Kendi kendine yeten 7 ülkeden biriydik vakti zamanında. Sonra çekirge sürüsünün talanı gibi girdiler memlekete. Akılları yoktu, ruhları yoktu, saygıları yoktu. Büyük yağmaya dualar okuyarak başladılar. Satmaktı tek dertleri... Her şeyi sattılar. 12 yılda tek bir fabrika dikmeden/kurmadan, fabrikasından limanına, toprağından suyuna kadar her şeyi satıp paraya çevirdiler. Kendi ağızlarıyla söylediler, 'Ben Türkiye'yi pazarlıyorum' diye, alkışladık.
'Bu yüzükten başka bir servetim' varsa şöyle olayım, böyle olayım; zengin olursam haram yemiş sayın beni falan diyenler o kadar tuttu ki yüklerini, anlatmak için satırlar yetmez. Dünün 'sümüklüsü' bugünün beyi oldu, hepimiz biliyoruz.
Bu yağma şöleninde halkın ses çıkarmaması için mutlaka yağmadan pay aldırılması gerekiyordu. Nasıl alacak, ne kadar alacak, nereden alacak...
Kişi ne kadar yakınsa alacağı pay o kadar büyüktü. Onların işlerini ne kadar bitirirse o kadar nemalanacaktı... Basit bir kimya denklemi gibi ne vermişse o kadar alacaktı. Eski bir belediye geleneğiydi bu. Örneğin bu geleneğin parçası olan rüşvet, ta Rüstem Paşa zamanından beri yasal olmasa da göz yumulan, yerleşmiş bir uygulamaydı.

*

Öte yandan bin yılları aşkın süredir var olan tarikatlar, cemaatler hiçbir zaman dini örgütler olmadılar. Dinleri fark etmeksizin, onlar hep sekülerdi, bakmayın din, iman dediklerine.
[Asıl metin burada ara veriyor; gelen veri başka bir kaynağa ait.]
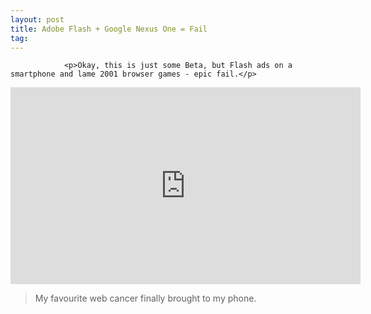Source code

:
 ```yaml
---
layout: post
title: Adobe Flash + Google Nexus One = Fail
tag: 
---
```



                <p>Okay, this is just some Beta, but Flash ads on a smartphone and lame 2001 browser games - epic fail.</p>
<iframe width="560" height="315" src="https://www.youtube.com/embed/vlWOocHwcLo&amp;feature=player_embedded" frameborder="0" allowfullscreen></iframe>
<blockquote>My favourite web cancer finally brought to my phone.</blockquote>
Dinsel bir 'language'i olan seküler bir 'tongue'...  Öz olarak: çıkar örgütü. Örgüte katılanlar örgütün faaliyetlerinden, ilişkilerinden nemalandılar. Yeni dönemde onlara daha da büyük iş düştü.
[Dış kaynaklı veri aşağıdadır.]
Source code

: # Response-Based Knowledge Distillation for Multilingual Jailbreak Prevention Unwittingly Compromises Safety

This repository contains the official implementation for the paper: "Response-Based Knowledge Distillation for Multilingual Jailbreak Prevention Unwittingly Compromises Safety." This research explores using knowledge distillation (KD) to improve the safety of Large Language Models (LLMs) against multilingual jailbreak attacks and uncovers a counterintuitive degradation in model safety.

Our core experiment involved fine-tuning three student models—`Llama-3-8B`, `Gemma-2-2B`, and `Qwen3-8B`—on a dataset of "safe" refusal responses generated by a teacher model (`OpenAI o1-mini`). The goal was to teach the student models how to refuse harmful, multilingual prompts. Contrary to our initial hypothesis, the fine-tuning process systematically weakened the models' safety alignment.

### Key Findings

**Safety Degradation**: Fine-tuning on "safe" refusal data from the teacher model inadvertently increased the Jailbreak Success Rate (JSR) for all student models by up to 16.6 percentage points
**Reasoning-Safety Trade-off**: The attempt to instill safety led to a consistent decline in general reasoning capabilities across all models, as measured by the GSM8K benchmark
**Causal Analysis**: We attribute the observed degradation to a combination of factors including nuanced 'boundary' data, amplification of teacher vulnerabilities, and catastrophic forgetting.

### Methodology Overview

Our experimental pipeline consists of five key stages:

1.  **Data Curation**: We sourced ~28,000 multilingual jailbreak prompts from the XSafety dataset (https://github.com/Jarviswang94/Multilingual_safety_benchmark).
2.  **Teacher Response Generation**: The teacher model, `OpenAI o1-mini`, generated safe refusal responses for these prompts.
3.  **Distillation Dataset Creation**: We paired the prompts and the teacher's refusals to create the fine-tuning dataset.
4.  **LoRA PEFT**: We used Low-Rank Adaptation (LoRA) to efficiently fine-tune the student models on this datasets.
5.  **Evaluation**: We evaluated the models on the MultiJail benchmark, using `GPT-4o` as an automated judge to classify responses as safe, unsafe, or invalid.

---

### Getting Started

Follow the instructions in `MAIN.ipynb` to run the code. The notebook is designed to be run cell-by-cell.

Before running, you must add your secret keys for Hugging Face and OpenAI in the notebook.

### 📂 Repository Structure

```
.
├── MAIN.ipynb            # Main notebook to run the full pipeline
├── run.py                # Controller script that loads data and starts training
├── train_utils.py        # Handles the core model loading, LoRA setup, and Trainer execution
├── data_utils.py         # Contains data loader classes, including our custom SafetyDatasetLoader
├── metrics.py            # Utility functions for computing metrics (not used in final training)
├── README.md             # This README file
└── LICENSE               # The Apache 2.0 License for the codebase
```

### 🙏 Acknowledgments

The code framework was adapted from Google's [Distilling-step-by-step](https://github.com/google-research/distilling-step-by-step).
Örgütlenmek, büyümek; büyüdükçe daha çok din sömürüsü yapmak için bulunmaz bir fırsattı yaşanılan yıllar ve ortam.
İktidar 'Müslümanlaşınca', toplum da Müslümanlığı, İslam'ı yeni öğrenir gibi yaptı. Dedesi de namaz kılardı, babası da oruç tutardı oysa. Annesi sünnet düğününde, 'pipi pilavı' dağıtırken, vacip bile olmayan bir uygulama için mevlit okutmuştu kendisine... Hatta AKP iktidarında, bu iktidardan önce kendinin gittiği Cuma namazlarını bile unuttu. Unuttu çünkü bugüne kadar bu işleri Türk olarak yapıyordu. Araplaşmak, ibadetini Arap olarak yapmak, yeni bir dinamizm kazandırmıştı... İmam Hatip tartışmaları sürerken Türklerden çok sayıda Arap devşirildi. Arapça bilmeyen Araplar olduk.
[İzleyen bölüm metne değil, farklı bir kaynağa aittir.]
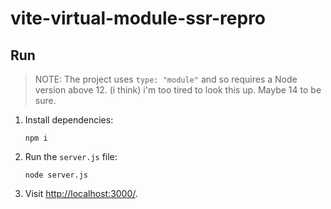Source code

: # vite-virtual-module-ssr-repro

## Run

> NOTE: The project uses `type: "module"` and so requires a Node version above 12. (i think) i'm too tired to look this up. Maybe 14 to be sure.

1. Install dependencies:

   ```terminal
   npm i
   ```

2. Run the `server.js` file:

   ```terminal
   node server.js
   ```

3. Visit [http://localhost:3000/](http://localhost:3000/).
İnanmıyorsan sor çevrendekilere, günde 5 vakit duyduğun ezanda geçen 'selah' ne demek?

*

İktidarın dağıttığı nemalardan pay alma mücadelesinde, dinsel görünümlü bu latent seküler canlılar (adamlar diyemiyoruz çünkü adam olduklarına dair elimizde yeterli kanıt yok) makarna ve kömüre vurdular kendilerini ve halkı. 
Ne kadar çok makarna o kadar çok oy, ne kadar çok kömür o kadar çok oydu, hala da öyle. Bunlar hep denenmiş ve tutmuş tekniklerdi. Mesela İkinci Dünya Savaşı'nda Sovyetler, cepheye katılan askerlerin ailelerine ücretsiz kömür ve yiyecek veriyordu... Açlığın diz değil boğaz boyu olduğu yerlerde evin fedakar oğlu, babası kendini kolaylıkla ve isteyerek feda edebilirdi. Elbette vatanseverlik duyguları da bu feda sürecinde son derece etkiliydi. Dolayısıyla kömür ve yiyecek 1940'larda da kullanılıyordu. Kömürü veren düdüğünü çaldırtıyordu anlayacağın.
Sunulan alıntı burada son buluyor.